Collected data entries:
- - -

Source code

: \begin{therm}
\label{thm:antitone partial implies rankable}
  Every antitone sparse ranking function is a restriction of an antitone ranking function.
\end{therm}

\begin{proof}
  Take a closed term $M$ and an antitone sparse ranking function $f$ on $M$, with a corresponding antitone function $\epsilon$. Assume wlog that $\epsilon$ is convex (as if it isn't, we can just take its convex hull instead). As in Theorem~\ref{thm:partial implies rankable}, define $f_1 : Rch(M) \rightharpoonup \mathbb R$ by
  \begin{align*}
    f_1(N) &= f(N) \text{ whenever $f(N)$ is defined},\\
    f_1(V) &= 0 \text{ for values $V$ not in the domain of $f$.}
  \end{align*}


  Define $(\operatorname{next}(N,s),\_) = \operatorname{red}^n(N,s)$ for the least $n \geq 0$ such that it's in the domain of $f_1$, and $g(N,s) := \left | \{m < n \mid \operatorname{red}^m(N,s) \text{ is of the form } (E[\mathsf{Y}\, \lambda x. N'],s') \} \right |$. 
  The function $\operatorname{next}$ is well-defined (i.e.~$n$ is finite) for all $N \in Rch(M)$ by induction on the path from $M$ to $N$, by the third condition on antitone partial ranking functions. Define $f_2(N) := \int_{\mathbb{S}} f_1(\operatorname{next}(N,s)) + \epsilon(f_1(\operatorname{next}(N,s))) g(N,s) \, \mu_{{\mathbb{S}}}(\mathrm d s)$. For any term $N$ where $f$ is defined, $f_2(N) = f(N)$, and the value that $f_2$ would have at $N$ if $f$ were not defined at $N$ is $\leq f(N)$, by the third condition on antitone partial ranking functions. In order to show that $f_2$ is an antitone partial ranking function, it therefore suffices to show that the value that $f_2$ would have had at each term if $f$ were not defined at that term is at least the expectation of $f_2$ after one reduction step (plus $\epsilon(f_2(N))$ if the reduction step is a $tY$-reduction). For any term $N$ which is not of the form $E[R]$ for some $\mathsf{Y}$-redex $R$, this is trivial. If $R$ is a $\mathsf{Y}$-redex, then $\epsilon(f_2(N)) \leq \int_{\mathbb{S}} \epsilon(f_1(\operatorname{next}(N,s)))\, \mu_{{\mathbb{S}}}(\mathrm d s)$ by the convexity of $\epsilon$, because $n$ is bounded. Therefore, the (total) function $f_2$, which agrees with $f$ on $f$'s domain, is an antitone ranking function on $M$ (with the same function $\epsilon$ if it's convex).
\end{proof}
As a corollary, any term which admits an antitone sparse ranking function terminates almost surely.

- - -

◆ Problem details
Look above for the line holding "for values $V$". Print it and every line after it, exactly, through the line holding "for the least".

◆ Finished exercise
    f_1(V) &= 0 \text{ for values $V$ not in the domain of $f$.}
  \end{align*}


  Define $(\operatorname{next}(N,s),\_) = \operatorname{red}^n(N,s)$ for the least $n \geq 0$ such that it's in the domain of $f_1$, and $g(N,s) := \left | \{m < n \mid \operatorname{red}^m(N,s) \text{ is of the form } (E[\mathsf{Y}\, \lambda x. N'],s') \} \right |$. 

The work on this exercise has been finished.